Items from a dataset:

▬▬▬▬▬▬▬▬▬▬

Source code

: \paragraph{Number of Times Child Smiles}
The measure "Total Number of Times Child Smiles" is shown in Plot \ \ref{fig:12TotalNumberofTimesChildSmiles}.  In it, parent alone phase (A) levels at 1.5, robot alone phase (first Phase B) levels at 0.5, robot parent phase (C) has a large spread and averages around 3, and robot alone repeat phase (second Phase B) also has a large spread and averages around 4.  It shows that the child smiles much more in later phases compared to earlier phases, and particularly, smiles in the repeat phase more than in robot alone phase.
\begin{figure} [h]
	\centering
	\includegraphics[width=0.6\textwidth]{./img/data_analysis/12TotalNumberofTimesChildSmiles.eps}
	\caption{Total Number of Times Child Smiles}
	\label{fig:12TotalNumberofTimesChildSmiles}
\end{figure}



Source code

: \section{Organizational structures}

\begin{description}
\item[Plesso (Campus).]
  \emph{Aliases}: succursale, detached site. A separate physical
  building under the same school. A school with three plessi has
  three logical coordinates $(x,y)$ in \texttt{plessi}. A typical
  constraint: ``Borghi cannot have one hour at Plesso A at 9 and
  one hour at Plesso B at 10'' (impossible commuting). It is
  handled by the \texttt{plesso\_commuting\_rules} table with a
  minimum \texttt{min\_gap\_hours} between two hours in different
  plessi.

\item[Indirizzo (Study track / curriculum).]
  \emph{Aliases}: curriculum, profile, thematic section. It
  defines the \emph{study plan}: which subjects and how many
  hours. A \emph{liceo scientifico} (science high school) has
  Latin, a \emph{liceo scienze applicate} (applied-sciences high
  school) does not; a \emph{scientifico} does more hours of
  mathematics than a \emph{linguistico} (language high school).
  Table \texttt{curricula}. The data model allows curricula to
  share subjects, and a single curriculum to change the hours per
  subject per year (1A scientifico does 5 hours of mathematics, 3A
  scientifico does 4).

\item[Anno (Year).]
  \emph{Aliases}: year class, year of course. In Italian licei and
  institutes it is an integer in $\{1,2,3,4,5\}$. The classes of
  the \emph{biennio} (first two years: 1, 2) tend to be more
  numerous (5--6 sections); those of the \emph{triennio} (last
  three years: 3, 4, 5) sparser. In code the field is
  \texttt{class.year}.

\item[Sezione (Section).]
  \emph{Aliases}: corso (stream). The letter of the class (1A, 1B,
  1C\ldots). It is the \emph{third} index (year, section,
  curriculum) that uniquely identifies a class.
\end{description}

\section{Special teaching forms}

▬▬▬▬▬▬▬▬▬▬

* _WHAT IS EXPECTED_
What is needed is an exact copy of all the records.

* _EXERCISE RESULT_
Source code

: \paragraph{Number of Times Child Smiles}
The measure "Total Number of Times Child Smiles" is shown in Plot \ \ref{fig:12TotalNumberofTimesChildSmiles}.  In it, parent alone phase (A) levels at 1.5, robot alone phase (first Phase B) levels at 0.5, robot parent phase (C) has a large spread and averages around 3, and robot alone repeat phase (second Phase B) also has a large spread and averages around 4.  It shows that the child smiles much more in later phases compared to earlier phases, and particularly, smiles in the repeat phase more than in robot alone phase.
\begin{figure} [h]
	\centering
	\includegraphics[width=0.6\textwidth]{./img/data_analysis/12TotalNumberofTimesChildSmiles.eps}
	\caption{Total Number of Times Child Smiles}
	\label{fig:12TotalNumberofTimesChildSmiles}
\end{figure}



Source code

: \section{Organizational structures}

\begin{description}
\item[Plesso (Campus).]
  \emph{Aliases}: succursale, detached site. A separate physical
  building under the same school. A school with three plessi has
  three logical coordinates $(x,y)$ in \texttt{plessi}. A typical
  constraint: ``Borghi cannot have one hour at Plesso A at 9 and
  one hour at Plesso B at 10'' (impossible commuting). It is
  handled by the \texttt{plesso\_commuting\_rules} table with a
  minimum \texttt{min\_gap\_hours} between two hours in different
  plessi.

\item[Indirizzo (Study track / curriculum).]
  \emph{Aliases}: curriculum, profile, thematic section. It
  defines the \emph{study plan}: which subjects and how many
  hours. A \emph{liceo scientifico} (science high school) has
  Latin, a \emph{liceo scienze applicate} (applied-sciences high
  school) does not; a \emph{scientifico} does more hours of
  mathematics than a \emph{linguistico} (language high school).
  Table \texttt{curricula}. The data model allows curricula to
  share subjects, and a single curriculum to change the hours per
  subject per year (1A scientifico does 5 hours of mathematics, 3A
  scientifico does 4).

\item[Anno (Year).]
  \emph{Aliases}: year class, year of course. In Italian licei and
  institutes it is an integer in $\{1,2,3,4,5\}$. The classes of
  the \emph{biennio} (first two years: 1, 2) tend to be more
  numerous (5--6 sections); those of the \emph{triennio} (last
  three years: 3, 4, 5) sparser. In code the field is
  \texttt{class.year}.

\item[Sezione (Section).]
  \emph{Aliases}: corso (stream). The letter of the class (1A, 1B,
  1C\ldots). It is the \emph{third} index (year, section,
  curriculum) that uniquely identifies a class.
\end{description}

\section{Special teaching forms}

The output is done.